Since my son got his Nintendo DSi (which comes with an internal camera), he has become quite the photographer. He isn’t exactly setting up portraits, or creating scenes like some children I know, but he is noticing what makes for a nice shot. The cat and dog nose to nose, in a rare moment of indifference towards each other, or my daughter, AKA Hanna Montana, armed with her new Barbie makeup kit and a full bottle of glitter nail polish. You know, the usual stuff that the average Joe would find picture worthy. However, I recently learned that Jake’s eye for a good shot was raising some eyebrows. Why, just today, I got a call from my friend Susan who had been admiring some of his handiwork.
Susan (uncomfortably giggling): “Um, Jenny, do you know what the screen saver is on your son’s DSi?”
Susan: “Oh, (giggle giggle), I think it’s his (giggle giggle), penis.”
Me: “What? His what?”
Susan: “Oh yeah, front and center. He left the DSi in the car, and I was about to hand it to Jessie (her five year old daughter), when she asked if it was on red. I grabbed it to check, and then slammed it shut, like the scene from Pretty Woman. Jessie kept asking, ‘Well, is it red? Is it red?’ All I could do was utter, ‘Yes, yes, very red,’ over and over.”
Me: “Maybe blue would have been a better description. Are you sure it’s his?”
Susan: “Yes it’s his DS. He told me he was leaving it in the car.”

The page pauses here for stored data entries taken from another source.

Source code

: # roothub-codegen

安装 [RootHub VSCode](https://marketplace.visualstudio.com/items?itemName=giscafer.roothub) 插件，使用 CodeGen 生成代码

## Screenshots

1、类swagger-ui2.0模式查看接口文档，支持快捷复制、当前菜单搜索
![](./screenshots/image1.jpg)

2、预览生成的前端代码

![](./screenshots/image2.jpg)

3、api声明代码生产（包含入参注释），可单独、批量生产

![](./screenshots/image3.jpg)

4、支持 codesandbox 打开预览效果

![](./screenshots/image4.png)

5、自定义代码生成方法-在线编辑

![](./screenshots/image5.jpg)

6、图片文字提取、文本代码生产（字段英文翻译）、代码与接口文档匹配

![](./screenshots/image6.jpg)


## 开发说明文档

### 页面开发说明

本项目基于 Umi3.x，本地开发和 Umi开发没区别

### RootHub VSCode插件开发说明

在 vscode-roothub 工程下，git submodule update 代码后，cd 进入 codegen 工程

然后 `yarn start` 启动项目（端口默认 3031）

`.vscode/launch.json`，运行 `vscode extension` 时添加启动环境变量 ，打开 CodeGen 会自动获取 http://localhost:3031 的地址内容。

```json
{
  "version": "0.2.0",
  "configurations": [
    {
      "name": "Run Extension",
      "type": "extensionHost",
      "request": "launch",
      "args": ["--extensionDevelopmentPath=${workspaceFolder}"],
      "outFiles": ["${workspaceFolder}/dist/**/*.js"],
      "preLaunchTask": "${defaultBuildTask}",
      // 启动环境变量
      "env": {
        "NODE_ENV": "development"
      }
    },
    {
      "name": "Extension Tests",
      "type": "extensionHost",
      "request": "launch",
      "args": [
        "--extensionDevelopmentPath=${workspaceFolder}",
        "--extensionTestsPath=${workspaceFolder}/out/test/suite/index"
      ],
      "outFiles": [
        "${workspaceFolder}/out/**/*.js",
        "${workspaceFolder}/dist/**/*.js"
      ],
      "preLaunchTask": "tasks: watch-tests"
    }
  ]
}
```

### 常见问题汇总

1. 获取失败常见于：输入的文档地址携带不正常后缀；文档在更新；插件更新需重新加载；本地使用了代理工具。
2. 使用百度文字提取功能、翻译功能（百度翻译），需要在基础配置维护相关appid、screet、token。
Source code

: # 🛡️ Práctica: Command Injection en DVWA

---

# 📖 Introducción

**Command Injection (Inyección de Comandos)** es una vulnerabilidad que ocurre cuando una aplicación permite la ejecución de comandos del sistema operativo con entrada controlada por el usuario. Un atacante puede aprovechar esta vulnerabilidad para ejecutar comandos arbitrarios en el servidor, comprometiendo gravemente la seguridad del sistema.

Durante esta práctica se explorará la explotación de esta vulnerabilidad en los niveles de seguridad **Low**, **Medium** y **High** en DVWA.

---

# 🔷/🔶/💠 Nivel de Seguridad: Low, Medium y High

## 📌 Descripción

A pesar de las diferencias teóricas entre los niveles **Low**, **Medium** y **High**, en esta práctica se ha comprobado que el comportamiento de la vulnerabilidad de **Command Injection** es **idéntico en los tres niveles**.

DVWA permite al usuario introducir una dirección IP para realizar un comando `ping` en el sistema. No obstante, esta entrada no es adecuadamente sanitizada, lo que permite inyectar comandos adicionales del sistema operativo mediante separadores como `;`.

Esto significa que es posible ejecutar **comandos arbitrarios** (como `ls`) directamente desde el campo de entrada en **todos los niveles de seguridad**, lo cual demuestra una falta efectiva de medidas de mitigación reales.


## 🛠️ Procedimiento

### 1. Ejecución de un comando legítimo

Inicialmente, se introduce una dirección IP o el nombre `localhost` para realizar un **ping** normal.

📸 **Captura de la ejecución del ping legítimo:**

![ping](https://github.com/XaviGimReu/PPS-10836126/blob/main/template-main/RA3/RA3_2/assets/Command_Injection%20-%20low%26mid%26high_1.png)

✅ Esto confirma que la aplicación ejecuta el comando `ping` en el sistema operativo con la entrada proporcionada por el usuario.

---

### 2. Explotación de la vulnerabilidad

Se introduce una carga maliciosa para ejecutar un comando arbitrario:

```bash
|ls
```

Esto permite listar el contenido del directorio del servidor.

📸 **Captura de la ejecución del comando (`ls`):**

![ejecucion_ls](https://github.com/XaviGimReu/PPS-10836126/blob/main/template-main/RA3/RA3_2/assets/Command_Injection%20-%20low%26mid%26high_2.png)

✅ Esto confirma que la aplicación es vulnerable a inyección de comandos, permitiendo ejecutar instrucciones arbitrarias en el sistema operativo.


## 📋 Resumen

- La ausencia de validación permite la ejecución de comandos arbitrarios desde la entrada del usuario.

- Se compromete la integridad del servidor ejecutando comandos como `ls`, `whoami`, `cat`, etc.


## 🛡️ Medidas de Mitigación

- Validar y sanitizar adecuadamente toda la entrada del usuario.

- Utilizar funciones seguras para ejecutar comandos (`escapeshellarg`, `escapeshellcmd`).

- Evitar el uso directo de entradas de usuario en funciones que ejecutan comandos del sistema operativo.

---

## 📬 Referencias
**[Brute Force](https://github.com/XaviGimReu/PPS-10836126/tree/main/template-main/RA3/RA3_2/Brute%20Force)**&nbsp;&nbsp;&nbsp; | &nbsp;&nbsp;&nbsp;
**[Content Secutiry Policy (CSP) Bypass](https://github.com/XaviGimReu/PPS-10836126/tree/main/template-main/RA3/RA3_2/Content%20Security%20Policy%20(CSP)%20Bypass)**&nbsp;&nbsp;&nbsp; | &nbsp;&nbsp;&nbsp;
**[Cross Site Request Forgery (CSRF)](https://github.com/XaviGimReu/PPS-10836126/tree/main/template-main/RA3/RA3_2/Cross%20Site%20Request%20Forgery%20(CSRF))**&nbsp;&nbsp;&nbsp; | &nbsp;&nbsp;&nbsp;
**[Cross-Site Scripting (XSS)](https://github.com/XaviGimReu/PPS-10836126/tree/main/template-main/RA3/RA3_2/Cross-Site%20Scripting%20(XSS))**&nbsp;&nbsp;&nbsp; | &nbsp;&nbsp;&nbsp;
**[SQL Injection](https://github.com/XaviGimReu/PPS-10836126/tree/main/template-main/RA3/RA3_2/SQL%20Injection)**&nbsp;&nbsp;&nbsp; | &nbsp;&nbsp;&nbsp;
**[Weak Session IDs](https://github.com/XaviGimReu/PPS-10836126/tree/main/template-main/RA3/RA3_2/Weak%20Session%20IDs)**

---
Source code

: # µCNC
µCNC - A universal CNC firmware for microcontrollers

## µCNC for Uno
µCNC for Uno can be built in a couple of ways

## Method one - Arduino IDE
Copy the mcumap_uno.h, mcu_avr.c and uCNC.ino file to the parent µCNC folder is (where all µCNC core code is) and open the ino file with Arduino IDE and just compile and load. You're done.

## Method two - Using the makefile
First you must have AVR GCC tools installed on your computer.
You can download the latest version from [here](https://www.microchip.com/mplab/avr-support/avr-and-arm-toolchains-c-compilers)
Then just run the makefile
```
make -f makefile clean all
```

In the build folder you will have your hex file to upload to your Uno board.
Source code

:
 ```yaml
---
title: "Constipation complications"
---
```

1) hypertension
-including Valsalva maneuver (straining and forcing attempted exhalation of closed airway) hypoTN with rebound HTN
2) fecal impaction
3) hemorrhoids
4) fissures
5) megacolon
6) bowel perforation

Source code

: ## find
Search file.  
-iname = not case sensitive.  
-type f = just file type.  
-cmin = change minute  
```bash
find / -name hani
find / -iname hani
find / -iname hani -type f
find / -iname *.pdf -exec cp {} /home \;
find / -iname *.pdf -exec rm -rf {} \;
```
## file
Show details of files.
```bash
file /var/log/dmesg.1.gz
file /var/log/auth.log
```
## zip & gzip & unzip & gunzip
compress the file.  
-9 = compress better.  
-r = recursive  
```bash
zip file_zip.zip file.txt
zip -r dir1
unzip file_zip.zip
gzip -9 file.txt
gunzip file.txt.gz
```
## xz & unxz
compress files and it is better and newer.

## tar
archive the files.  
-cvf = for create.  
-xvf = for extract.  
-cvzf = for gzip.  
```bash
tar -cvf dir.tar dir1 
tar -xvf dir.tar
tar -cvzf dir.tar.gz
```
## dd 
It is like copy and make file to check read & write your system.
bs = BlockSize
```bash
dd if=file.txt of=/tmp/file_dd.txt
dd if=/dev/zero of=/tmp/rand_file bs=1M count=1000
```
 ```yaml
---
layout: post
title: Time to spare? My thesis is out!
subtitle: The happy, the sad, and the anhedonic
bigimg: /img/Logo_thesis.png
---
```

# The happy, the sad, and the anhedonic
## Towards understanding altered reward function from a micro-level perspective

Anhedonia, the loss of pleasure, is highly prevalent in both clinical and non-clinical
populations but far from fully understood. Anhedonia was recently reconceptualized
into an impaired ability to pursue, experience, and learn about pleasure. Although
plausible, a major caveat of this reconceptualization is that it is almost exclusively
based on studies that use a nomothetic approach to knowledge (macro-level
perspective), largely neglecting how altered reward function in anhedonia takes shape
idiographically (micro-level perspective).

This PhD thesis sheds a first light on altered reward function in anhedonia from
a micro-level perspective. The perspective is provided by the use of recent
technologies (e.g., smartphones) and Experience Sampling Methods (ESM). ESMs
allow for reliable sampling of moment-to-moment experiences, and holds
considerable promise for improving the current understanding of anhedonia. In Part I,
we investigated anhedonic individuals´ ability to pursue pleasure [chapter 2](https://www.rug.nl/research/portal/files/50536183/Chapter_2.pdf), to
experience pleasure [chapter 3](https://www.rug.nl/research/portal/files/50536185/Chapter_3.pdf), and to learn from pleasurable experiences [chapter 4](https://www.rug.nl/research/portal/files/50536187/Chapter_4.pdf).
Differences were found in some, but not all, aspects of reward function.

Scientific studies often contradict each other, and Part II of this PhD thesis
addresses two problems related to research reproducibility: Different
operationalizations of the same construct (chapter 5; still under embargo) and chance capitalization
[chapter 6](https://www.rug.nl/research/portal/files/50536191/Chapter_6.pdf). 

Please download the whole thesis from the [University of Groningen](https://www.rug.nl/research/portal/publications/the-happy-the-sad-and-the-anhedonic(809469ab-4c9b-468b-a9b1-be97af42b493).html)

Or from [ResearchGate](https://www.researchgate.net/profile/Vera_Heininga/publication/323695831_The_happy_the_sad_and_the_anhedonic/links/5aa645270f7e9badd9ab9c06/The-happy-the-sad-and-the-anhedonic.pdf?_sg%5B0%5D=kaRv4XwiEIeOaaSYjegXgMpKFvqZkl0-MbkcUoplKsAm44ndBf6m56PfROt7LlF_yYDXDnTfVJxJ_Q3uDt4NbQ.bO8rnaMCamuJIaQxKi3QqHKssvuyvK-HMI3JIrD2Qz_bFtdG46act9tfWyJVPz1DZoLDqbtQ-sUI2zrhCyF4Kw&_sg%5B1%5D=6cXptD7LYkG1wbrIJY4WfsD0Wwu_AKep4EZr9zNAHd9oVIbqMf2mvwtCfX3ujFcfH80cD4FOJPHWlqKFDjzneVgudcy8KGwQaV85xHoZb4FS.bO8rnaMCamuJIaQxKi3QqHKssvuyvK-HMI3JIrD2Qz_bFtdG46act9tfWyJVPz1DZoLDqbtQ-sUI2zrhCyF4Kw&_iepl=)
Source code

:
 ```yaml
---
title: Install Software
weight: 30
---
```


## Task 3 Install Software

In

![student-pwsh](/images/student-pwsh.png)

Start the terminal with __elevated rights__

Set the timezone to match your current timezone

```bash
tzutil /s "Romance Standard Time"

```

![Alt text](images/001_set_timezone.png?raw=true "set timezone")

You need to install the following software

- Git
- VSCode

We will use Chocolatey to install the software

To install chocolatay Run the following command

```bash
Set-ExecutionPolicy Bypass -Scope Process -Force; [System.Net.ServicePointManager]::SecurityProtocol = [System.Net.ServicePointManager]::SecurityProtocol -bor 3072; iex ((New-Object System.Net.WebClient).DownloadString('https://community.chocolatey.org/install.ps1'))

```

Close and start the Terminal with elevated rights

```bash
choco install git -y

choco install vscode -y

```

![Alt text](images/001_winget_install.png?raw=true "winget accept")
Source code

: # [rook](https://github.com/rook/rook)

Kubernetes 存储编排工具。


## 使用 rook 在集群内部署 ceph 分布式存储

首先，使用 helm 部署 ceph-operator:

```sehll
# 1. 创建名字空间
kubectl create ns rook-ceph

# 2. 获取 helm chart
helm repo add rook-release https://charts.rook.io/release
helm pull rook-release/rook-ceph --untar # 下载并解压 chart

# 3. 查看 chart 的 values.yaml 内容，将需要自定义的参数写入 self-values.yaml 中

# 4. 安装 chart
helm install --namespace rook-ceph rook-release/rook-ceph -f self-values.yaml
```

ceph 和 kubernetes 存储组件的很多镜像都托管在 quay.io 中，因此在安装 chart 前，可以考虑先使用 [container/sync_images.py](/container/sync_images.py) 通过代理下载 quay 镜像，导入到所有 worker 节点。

Me: “No, I meant the penis.”
I was willing to find the whole incident funny on the premise that it was his penis. Sticking a camera down his pants to snap a pic for his DSi: A bit exhibitionistic, but amusing. Taking a picture of someone else’s wiener: Tooooo voyeuristic, a breach of privacy, and cause for therapy.
Susan: “I don’t know if it’s his. It’s not my son’s. I can’t spot the schlongs of other children.”
Me: “A statement you should be proud of.”
Susan: “A statement I rarely have reason to make.”
Me: “Well, there’s a first for everything.”
Epilogue: It was his. Phew. I will await the photocopies of his butt in the years to come.